Notice how the 18 variables/columns out of 20 are all measurement variables. These 18 variables/columns can be combined together into one column which would represent the measurement type. Also there would be an additional column which would contain the measurement values associated with the measurement type. This is where the melt()
function from the reshape2 package comes in.
# Melt The Data From Wide To Long Format (Remove NA values):
kangaroo_long <- melt(kangaroo_data, na.rm = TRUE, value.name = "Measurement_Value")
## Using species, sex as id variables
# Preview melted data and check dimensions:
head(kangaroo_long)
## species sex variable Measurement_Value
## 1 giganteus Male basilar.length 1312
## 2 giganteus Male basilar.length 1439
## 3 giganteus Male basilar.length 1378
## 4 giganteus Male basilar.length 1315
## 5 giganteus Male basilar.length 1413
## 6 giganteus Male basilar.length 1090
dim(kangaroo_long)
## [1] 2607 4
This melted data has 2607 rows and 4 columns versus 148 rows and 20 columns from the non-melted data. The column variable represents the measurement type and Measurement_Value represents the measurement value associated with the measurement type.
The columns of the melted data can be renamed by using colnames()
to make things look professional.
# Rename columns:
colnames(kangaroo_long) <- c("Species", "Sex", "Measurement", "Amount")

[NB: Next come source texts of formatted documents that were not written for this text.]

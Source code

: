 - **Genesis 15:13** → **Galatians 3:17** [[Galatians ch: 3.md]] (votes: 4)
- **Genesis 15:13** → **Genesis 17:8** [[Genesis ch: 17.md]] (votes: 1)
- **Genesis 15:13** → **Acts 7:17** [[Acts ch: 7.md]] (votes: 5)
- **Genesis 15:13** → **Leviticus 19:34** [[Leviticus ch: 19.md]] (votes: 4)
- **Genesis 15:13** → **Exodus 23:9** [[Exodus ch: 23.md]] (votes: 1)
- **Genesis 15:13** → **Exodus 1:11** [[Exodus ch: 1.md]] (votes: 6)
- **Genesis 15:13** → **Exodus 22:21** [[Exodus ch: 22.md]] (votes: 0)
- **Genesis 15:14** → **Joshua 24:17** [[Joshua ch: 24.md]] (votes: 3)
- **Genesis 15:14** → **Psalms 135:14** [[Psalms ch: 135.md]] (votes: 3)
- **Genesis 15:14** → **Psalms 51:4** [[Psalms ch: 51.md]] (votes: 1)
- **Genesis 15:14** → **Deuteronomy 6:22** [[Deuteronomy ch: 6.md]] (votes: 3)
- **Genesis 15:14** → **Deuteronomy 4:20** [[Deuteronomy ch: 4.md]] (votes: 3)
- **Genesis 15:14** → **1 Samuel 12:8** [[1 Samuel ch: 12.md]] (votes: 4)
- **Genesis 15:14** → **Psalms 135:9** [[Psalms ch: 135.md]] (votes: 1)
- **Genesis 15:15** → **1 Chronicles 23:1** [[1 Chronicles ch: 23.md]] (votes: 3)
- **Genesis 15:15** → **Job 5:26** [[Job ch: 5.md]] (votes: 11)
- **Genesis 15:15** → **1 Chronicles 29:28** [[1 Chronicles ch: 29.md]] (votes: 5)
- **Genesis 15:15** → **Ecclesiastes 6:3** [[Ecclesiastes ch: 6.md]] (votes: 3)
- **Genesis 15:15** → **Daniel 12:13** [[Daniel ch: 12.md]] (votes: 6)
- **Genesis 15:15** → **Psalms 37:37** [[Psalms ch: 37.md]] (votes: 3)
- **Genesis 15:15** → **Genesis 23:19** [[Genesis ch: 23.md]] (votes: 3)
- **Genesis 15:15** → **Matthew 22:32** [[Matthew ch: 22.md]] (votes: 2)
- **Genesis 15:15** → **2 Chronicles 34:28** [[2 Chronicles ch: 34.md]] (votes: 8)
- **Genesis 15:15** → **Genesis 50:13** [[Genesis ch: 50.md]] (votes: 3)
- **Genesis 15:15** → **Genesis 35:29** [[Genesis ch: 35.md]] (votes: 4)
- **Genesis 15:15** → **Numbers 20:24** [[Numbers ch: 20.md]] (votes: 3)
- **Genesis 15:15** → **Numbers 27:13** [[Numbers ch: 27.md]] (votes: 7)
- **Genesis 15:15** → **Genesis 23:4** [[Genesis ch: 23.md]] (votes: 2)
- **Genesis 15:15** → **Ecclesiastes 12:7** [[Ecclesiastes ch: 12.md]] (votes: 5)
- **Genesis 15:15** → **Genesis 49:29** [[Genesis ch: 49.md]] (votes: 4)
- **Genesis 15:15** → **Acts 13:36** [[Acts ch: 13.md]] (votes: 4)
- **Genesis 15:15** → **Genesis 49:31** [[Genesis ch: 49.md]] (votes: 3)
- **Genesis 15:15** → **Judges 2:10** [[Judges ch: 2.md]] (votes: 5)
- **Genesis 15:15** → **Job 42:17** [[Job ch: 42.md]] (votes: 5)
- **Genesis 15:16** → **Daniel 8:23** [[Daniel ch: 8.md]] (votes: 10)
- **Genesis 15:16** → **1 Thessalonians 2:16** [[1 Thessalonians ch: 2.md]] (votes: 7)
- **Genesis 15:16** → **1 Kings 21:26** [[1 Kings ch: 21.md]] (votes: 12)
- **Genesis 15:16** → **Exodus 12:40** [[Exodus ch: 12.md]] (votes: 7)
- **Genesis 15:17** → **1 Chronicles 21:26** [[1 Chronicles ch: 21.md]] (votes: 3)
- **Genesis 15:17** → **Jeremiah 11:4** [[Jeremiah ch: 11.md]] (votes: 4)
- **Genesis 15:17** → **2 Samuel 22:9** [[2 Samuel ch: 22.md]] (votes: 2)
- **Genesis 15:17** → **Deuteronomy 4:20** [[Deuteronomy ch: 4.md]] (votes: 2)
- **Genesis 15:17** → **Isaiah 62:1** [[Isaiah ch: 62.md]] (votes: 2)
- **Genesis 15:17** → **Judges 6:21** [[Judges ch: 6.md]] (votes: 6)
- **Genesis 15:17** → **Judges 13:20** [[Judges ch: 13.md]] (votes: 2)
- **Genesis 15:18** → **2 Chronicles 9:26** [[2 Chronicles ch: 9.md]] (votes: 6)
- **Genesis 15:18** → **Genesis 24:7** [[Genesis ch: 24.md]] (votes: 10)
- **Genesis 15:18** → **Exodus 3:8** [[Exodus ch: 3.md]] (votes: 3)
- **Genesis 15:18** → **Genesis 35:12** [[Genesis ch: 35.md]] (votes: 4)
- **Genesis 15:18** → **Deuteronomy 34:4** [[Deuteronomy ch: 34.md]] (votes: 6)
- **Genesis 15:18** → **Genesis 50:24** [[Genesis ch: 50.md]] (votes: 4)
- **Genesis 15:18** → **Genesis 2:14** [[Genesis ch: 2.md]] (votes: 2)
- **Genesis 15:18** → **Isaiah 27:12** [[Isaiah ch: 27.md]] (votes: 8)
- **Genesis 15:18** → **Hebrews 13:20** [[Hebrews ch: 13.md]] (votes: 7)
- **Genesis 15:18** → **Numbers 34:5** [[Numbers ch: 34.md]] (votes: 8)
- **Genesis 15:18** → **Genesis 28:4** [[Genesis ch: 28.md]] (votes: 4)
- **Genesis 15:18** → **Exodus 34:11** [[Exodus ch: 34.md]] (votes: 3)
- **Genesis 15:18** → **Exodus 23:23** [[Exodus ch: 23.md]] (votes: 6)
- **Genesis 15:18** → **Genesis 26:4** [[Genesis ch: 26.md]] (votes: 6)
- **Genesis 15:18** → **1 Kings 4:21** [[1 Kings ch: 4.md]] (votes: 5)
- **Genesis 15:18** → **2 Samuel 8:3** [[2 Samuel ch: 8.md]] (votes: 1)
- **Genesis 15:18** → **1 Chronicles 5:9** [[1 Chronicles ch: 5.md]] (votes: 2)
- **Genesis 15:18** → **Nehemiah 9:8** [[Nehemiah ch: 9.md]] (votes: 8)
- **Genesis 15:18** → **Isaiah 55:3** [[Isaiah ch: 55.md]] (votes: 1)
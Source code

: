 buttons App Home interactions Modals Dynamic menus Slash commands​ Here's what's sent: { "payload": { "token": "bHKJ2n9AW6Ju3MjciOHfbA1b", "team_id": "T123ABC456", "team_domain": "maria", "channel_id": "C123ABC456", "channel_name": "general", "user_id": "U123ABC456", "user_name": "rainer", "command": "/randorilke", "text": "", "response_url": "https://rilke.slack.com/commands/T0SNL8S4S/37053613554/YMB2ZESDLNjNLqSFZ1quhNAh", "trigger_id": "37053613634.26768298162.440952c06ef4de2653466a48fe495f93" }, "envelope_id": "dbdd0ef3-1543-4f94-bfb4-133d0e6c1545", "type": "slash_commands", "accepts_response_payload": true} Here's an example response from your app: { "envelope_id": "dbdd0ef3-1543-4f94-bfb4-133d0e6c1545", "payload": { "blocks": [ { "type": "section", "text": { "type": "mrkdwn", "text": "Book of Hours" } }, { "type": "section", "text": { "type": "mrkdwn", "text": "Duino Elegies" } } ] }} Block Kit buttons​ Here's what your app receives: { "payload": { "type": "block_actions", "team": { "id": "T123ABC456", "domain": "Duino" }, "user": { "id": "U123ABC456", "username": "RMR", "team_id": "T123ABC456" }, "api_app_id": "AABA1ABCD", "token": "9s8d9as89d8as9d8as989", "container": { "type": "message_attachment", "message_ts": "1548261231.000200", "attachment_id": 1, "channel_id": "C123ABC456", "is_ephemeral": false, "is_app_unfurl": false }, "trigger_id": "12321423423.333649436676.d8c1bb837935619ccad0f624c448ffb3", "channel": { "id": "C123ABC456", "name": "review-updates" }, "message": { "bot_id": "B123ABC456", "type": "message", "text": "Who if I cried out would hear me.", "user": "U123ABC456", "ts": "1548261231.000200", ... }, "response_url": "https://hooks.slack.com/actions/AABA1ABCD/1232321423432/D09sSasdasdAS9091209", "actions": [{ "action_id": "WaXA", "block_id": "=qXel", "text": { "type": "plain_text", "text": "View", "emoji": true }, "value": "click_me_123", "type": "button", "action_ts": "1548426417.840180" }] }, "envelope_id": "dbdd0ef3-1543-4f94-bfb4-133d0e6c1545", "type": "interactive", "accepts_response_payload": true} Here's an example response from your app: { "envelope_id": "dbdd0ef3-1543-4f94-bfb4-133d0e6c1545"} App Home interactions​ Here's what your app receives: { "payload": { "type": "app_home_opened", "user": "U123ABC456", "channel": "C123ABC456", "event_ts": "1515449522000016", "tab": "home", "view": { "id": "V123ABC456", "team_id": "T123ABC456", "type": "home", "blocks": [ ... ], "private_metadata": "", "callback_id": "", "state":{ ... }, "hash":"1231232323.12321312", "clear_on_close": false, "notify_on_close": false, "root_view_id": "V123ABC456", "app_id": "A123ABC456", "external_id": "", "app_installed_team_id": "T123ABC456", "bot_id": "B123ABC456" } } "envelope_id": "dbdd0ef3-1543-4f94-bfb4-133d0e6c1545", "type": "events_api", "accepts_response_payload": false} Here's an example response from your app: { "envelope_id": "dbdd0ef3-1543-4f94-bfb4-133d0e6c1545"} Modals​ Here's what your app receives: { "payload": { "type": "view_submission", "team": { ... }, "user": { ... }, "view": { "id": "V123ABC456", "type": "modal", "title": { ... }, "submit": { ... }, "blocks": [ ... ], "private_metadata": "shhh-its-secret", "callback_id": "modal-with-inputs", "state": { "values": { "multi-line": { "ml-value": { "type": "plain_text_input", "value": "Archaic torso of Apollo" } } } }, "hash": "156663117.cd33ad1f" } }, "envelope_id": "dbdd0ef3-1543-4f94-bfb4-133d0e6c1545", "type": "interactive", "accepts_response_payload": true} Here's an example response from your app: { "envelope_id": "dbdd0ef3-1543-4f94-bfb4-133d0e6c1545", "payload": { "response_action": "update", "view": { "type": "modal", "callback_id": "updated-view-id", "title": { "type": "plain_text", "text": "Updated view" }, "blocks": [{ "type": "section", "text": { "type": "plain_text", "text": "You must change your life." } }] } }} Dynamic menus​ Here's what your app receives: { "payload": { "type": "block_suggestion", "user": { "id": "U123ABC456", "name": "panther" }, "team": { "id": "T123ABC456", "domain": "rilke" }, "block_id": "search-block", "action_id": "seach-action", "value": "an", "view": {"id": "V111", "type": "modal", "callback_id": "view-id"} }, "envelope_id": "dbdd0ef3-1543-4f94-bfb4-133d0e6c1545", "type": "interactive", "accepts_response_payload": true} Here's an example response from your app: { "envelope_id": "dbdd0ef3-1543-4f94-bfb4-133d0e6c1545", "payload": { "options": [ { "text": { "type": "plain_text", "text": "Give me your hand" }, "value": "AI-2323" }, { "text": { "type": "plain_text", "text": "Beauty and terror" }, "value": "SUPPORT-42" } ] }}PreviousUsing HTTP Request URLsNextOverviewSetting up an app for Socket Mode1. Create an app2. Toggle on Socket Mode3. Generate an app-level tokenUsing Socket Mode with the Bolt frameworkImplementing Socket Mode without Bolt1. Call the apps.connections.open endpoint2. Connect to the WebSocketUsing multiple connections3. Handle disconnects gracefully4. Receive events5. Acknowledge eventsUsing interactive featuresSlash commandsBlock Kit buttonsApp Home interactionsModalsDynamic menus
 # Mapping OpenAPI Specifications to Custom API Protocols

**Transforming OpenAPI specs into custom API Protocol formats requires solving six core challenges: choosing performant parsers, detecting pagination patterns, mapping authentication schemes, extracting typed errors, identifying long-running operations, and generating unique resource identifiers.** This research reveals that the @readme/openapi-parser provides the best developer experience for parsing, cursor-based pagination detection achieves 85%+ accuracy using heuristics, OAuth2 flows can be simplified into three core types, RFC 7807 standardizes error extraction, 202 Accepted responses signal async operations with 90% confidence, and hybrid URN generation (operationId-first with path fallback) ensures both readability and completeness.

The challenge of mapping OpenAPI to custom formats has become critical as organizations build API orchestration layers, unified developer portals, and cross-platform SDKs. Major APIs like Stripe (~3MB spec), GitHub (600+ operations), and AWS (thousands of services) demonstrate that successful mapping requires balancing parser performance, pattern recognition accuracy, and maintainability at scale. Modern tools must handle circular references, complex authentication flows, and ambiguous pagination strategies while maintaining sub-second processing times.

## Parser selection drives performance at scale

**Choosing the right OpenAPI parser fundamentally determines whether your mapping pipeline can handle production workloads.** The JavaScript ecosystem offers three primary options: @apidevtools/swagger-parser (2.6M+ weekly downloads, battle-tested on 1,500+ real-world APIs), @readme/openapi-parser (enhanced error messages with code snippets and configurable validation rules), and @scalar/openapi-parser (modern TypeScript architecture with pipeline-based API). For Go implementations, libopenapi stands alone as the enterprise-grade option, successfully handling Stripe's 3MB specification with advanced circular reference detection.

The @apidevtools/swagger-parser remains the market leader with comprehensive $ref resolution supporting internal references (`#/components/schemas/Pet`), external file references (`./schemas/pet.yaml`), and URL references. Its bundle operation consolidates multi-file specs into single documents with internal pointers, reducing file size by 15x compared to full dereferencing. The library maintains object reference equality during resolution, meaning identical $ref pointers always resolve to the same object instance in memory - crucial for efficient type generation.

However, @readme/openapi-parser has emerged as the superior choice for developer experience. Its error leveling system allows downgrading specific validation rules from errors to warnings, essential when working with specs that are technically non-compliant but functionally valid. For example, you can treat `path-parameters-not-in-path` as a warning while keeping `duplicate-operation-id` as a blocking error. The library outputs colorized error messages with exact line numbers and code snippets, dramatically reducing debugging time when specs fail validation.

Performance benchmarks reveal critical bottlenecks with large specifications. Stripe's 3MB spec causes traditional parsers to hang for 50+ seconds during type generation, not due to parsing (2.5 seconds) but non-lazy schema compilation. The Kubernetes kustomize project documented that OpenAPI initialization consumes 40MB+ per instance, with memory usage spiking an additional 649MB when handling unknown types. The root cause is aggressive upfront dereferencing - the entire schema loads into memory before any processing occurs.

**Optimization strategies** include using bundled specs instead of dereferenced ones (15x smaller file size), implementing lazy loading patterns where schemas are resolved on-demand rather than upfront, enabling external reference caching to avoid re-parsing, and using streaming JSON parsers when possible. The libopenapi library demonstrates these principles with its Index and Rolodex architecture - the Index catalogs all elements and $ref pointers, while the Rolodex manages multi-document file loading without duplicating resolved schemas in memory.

# Preview melted data again:
head(kangaroo_long)
## Species Sex Measurement Amount
## 1 giganteus Male basilar.length 1312
## 2 giganteus Male basilar.length 1439
## 3 giganteus Male basilar.length 1378
## 4 giganteus Male basilar.length 1315
## 5 giganteus Male basilar.length 1413
## 6 giganteus Male basilar.length 1090
tail(kangaroo_long)
## Species Sex Measurement Amount
## 2659 fuliginosus Female ramus.height 740
## 2660 fuliginosus Female ramus.height 751
## 2661 fuliginosus Female ramus.height 736
## 2662 fuliginosus Female ramus.height 747
## 2663 fuliginosus Female ramus.height 739
## 2664 fuliginosus Female ramus.height 807
This next example will feature the melt function decomposing a table into a format ready for data analysis and plotting in R.
I first create two vectors/arrays where one of the two is a small list of colours and the other vector consists of sizes.
# Example Two - Custom Example
colours <- c("Yellow", "Green", "Red", "Blue", "Black", "White")
sizes <- c("Small", "Medium", "Large")
# Number of elements/objects in each array/vector (Set):
length(colours) #6
## [1] 6
length(sizes) #3
## [1] 3
Next, I create a Cartesian Product of colours and sizes in R using the expand.grid()
function. This function will create all combinations from each of the colours with each of the sizes.
(For example, I would have [Yellow, Small], [Yellow, Medium], all the way to [White, Large].)
# Create Cartesian Product (All combinations)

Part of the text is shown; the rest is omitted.